The company lists debt to creditors at more than $49.9 million.
While the company lists over $61.14 million in assets, over $58.5 million is in machinery, equipment and land. Included in that, Pyrolyx lists the value of its plant and land at 4150 E. Steelton Drive in Terre Haute at $7,562,202, according to its bankruptcy filing.
The company only lists $2,498,658 in cash, cash equivalents and financial assets.
Pyrolyx, a maker of recycled carbon black, lists its estimated number of creditors at between 100 and 199.
Under Chapter 7, a trustee in bankruptcy collects and sells the debtor’s non-exempt assets and uses the proceeds to pay creditors.
Pyrolyx first broke ground in Terre Haute in August 2017 on its current facility, after closing $30.18 million in revenue bonds for the economic development solid waste management facility used to build its factory in Terre Haute.
In 2019, the company completed its 66,000-square-foot, three-level factory on East Steelton Ave., which the company touted as the largest such facility in the world. The construction costs for this facility were approximately $25 million.

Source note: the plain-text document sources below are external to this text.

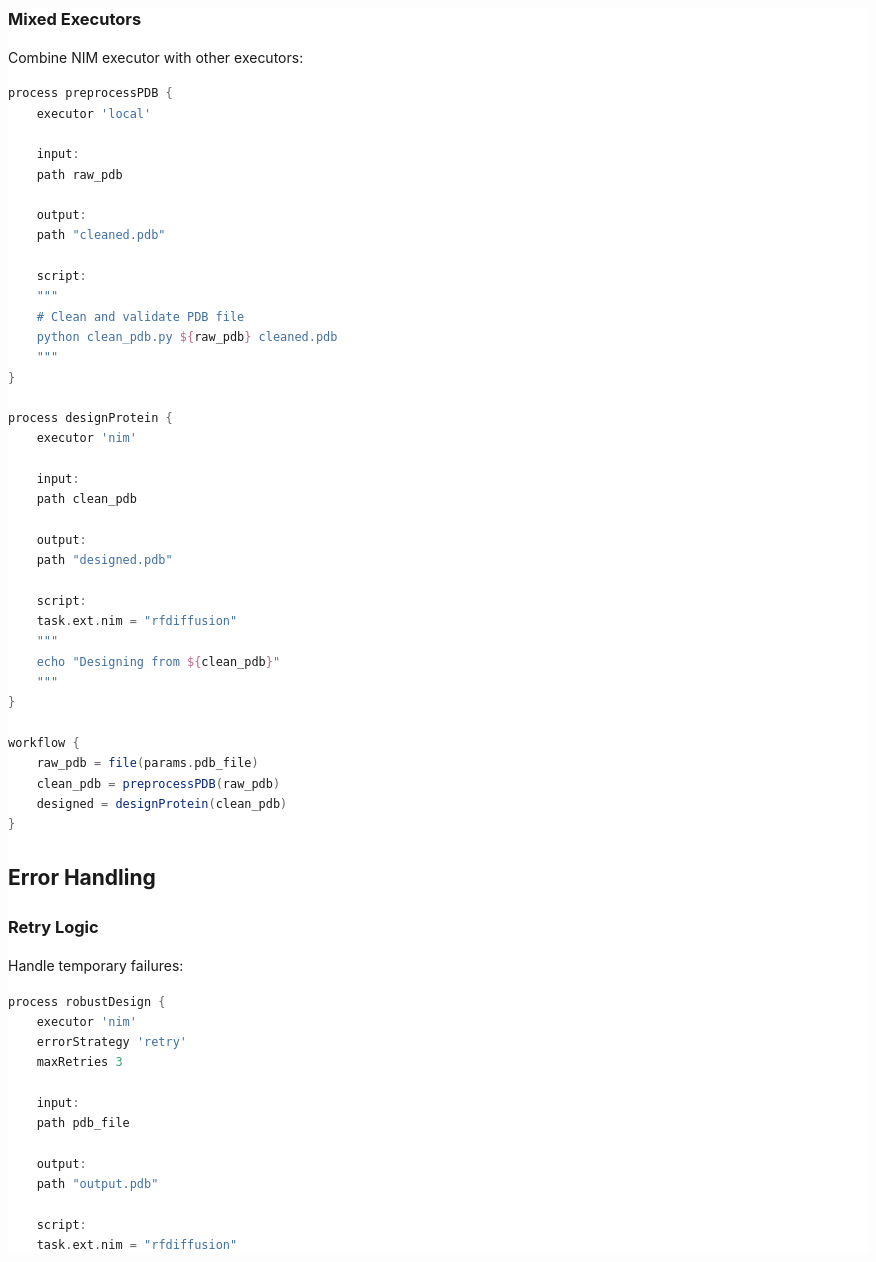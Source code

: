 ### Mixed Executors

Combine NIM executor with other executors:

```groovy
process preprocessPDB {
    executor 'local'
    
    input:
    path raw_pdb
    
    output:
    path "cleaned.pdb"
    
    script:
    """
    # Clean and validate PDB file
    python clean_pdb.py ${raw_pdb} cleaned.pdb
    """
}

process designProtein {
    executor 'nim'
    
    input:
    path clean_pdb
    
    output:
    path "designed.pdb"
    
    script:
    task.ext.nim = "rfdiffusion"
    """
    echo "Designing from ${clean_pdb}"
    """
}

workflow {
    raw_pdb = file(params.pdb_file)
    clean_pdb = preprocessPDB(raw_pdb)
    designed = designProtein(clean_pdb)
}
```

## Error Handling

### Retry Logic

Handle temporary failures:

```groovy
process robustDesign {
    executor 'nim'
    errorStrategy 'retry'
    maxRetries 3
    
    input:
    path pdb_file
    
    output:
    path "output.pdb"
    
    script:
    task.ext.nim = "rfdiffusion"
```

However, in December 2019, Zeppelin Systems USA filed a lawsuit claiming that Pyrolyx still owed that company more than $5.5 million and argued that Pyrolyx failed to timely perform a hazardous area classification. which had delayed the work. He also said that Pyrolyx did not have a complete functional description of the equipment supplied by Zeppelin for the project. A mechanic’s lien was also filed.

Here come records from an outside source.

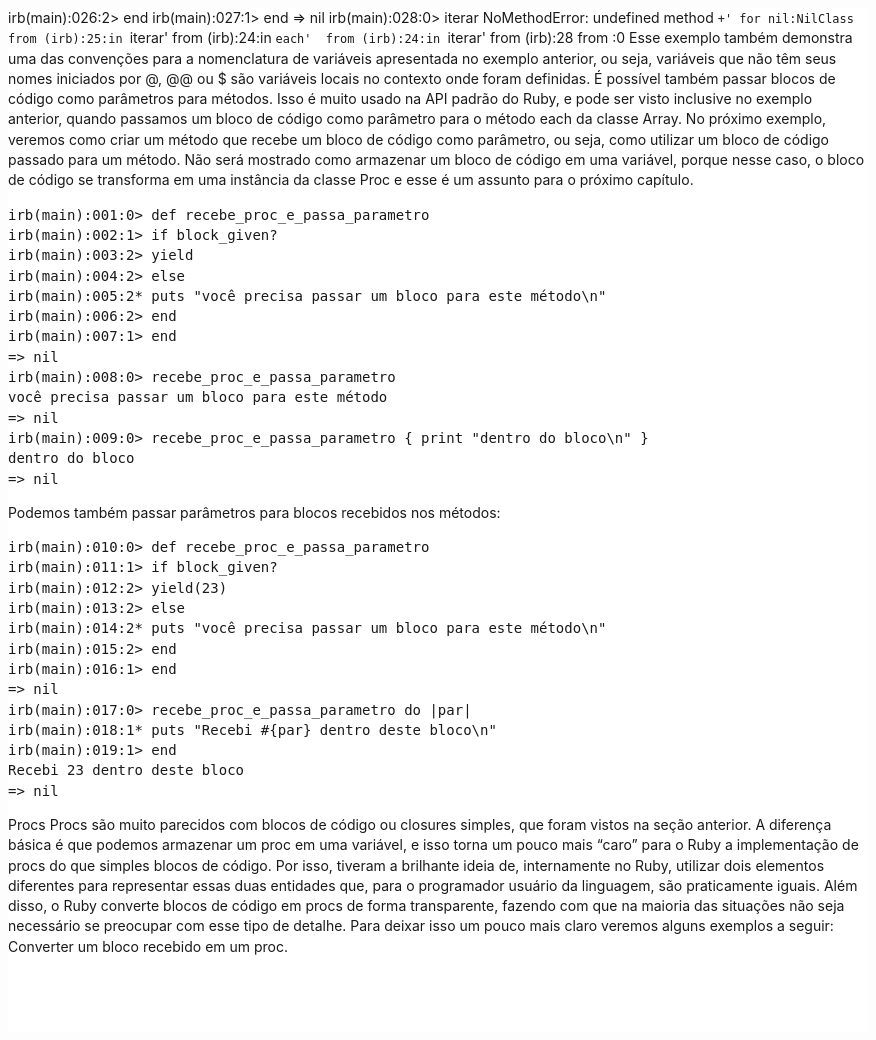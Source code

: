 irb(main):026:2> end 
irb(main):027:1> end 
=> nil 
irb(main):028:0> iterar 
NoMethodError: undefined method `+' for nil:NilClass 
	from (irb):25:in `iterar' 
	from (irb):24:in `each' 
	from (irb):24:in `iterar' 
	from (irb):28 
	from :0 
</pre>
Esse exemplo também demonstra uma das convenções para a nomenclatura de variáveis apresentada no exemplo anterior, ou seja, variáveis que não têm seus nomes iniciados por @, @@ ou $ são variáveis locais no contexto onde foram definidas.
É possível também passar blocos de código como parâmetros para métodos. Isso é muito usado na API padrão do Ruby, e pode ser visto inclusive no exemplo anterior, quando passamos um bloco de código como parâmetro para o método each da classe Array. No próximo exemplo, veremos como criar um método que recebe um bloco de código como parâmetro, ou seja, como utilizar um bloco de código passado para um método. Não será mostrado como armazenar um bloco de código em uma variável, porque nesse caso, o bloco de código se transforma em uma instância da classe Proc e esse é um assunto para o próximo capítulo.
<pre lang="ruby" line="1">
irb(main):001:0> def recebe_proc_e_passa_parametro 
irb(main):002:1> if block_given? 
irb(main):003:2> yield 
irb(main):004:2> else 
irb(main):005:2* puts "você precisa passar um bloco para este método\n" 
irb(main):006:2> end 
irb(main):007:1> end 
=> nil 
irb(main):008:0> recebe_proc_e_passa_parametro 
você precisa passar um bloco para este método 
=> nil 
irb(main):009:0> recebe_proc_e_passa_parametro { print "dentro do bloco\n" } 
dentro do bloco 
=> nil 
</pre>
Podemos também passar parâmetros para blocos recebidos nos métodos:
<pre lang="ruby" line="1">
irb(main):010:0> def recebe_proc_e_passa_parametro 
irb(main):011:1> if block_given? 
irb(main):012:2> yield(23) 
irb(main):013:2> else 
irb(main):014:2* puts "você precisa passar um bloco para este método\n" 
irb(main):015:2> end 
irb(main):016:1> end 
=> nil 
irb(main):017:0> recebe_proc_e_passa_parametro do |par| 
irb(main):018:1* puts "Recebi #{par} dentro deste bloco\n" 
irb(main):019:1> end 
Recebi 23 dentro deste bloco 
=> nil 
</pre>
Procs
Procs são muito parecidos com blocos de código ou closures simples, que foram vistos na seção anterior. A diferença básica é que podemos armazenar um proc em uma variável, e isso torna um pouco mais “caro” para o Ruby a implementação de procs do que simples blocos de código. Por isso, tiveram a brilhante ideia de, internamente no Ruby, utilizar dois elementos diferentes para representar essas duas entidades que, para o programador usuário da linguagem, são praticamente iguais.
Além disso, o Ruby converte blocos de código em procs de forma transparente, fazendo com que na maioria das situações não seja necessário se preocupar com esse tipo de detalhe. Para deixar isso um pouco mais claro veremos alguns exemplos a seguir:
Converter um bloco recebido em um proc.
<pre lang="ruby" line="1">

Also in December 2019, the Terre Haute Economic Development Corp. approved the issuance of up to $70 million in revenue bonds for the solid waste management facility to build a second recycling plant, with the city of Terre Haute approving the bond issuance in January.

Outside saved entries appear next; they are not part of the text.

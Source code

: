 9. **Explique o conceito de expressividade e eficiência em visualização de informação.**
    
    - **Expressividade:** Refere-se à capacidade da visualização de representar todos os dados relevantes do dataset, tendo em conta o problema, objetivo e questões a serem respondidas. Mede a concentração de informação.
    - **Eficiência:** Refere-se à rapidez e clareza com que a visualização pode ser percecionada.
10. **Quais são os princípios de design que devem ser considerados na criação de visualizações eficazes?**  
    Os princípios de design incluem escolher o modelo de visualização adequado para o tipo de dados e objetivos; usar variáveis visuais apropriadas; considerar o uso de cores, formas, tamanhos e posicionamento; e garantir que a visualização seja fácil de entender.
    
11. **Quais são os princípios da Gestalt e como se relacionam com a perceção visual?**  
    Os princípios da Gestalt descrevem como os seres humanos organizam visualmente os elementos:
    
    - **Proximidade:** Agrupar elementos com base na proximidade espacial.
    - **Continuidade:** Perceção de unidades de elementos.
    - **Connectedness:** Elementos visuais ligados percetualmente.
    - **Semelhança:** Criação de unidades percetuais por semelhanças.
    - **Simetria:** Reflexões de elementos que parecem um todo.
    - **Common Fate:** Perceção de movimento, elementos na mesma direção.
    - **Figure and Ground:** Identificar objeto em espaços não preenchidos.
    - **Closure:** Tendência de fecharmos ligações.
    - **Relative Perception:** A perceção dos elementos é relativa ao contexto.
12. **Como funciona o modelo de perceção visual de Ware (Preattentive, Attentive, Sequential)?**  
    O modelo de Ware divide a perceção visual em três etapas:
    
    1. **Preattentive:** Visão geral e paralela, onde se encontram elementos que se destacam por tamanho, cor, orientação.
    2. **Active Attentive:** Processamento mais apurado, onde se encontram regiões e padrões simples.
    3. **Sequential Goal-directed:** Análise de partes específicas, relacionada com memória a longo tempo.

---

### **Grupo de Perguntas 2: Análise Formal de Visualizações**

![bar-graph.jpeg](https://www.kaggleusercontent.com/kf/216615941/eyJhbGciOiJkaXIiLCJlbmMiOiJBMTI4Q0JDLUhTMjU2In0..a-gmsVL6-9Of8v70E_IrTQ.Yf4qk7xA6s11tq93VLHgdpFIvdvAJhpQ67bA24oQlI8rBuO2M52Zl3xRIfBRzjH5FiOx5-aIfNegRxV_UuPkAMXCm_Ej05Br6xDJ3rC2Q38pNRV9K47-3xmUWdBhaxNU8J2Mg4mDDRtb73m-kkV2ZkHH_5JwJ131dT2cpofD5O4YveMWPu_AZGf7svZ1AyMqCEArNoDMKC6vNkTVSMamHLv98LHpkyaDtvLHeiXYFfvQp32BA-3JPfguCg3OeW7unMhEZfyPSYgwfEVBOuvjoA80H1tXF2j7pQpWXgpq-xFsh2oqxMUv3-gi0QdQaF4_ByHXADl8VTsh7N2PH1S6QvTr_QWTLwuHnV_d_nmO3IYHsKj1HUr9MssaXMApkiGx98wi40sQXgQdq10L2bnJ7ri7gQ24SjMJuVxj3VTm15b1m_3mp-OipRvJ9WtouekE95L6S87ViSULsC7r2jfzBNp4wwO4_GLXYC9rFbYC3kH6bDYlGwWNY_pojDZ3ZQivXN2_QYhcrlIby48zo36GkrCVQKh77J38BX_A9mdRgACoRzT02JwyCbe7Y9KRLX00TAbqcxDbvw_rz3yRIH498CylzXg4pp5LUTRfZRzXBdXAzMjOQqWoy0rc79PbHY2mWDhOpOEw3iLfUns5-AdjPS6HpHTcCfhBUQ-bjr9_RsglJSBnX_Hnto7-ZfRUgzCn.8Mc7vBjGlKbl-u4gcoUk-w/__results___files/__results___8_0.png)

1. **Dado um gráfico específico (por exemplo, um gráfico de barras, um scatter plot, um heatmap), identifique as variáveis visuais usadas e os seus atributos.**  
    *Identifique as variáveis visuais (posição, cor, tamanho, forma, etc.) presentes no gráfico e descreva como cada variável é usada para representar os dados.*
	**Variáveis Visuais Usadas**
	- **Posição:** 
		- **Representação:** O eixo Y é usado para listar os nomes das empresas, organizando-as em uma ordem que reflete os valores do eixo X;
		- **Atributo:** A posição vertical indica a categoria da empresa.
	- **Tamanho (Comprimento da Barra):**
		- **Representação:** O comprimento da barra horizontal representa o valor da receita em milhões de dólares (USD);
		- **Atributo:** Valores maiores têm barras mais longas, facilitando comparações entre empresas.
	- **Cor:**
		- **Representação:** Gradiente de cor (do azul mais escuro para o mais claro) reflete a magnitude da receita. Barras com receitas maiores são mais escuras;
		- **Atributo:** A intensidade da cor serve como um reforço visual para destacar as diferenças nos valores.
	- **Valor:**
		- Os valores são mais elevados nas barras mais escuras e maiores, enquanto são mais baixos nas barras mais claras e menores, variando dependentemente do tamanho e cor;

In January, Kirk Grable, attorney for Barnes & Thornburg, told Terre Haute City Council that, like Pyrolyx’s first bond issue, solid waste facility revenue bonds are a type of non-government bond. permitted under the tax code in limited quantities and for the purpose of solid waste disposal.
Grable said the Internal Revenue Service requires a political subdivision, such as the city of Terre Haute, to issue the bonds, which would then allow the interest on those bonds to be excluded from gross income for federal tax purposes. on income.
Grable pointed out to the board that although the city would be the bond issuer, it would not be liable for any debt even if Pyrolyx were to default on bond payments. That would be the risk bondholders would have to accept, Grable said.
Just four months later, Pyrolyx USA Indiana notified federal regulators in April that it was defaulting on its municipal bond issued in 2017 after its Terre Haute plant closed, blaming the action on the COVID-19 pandemic.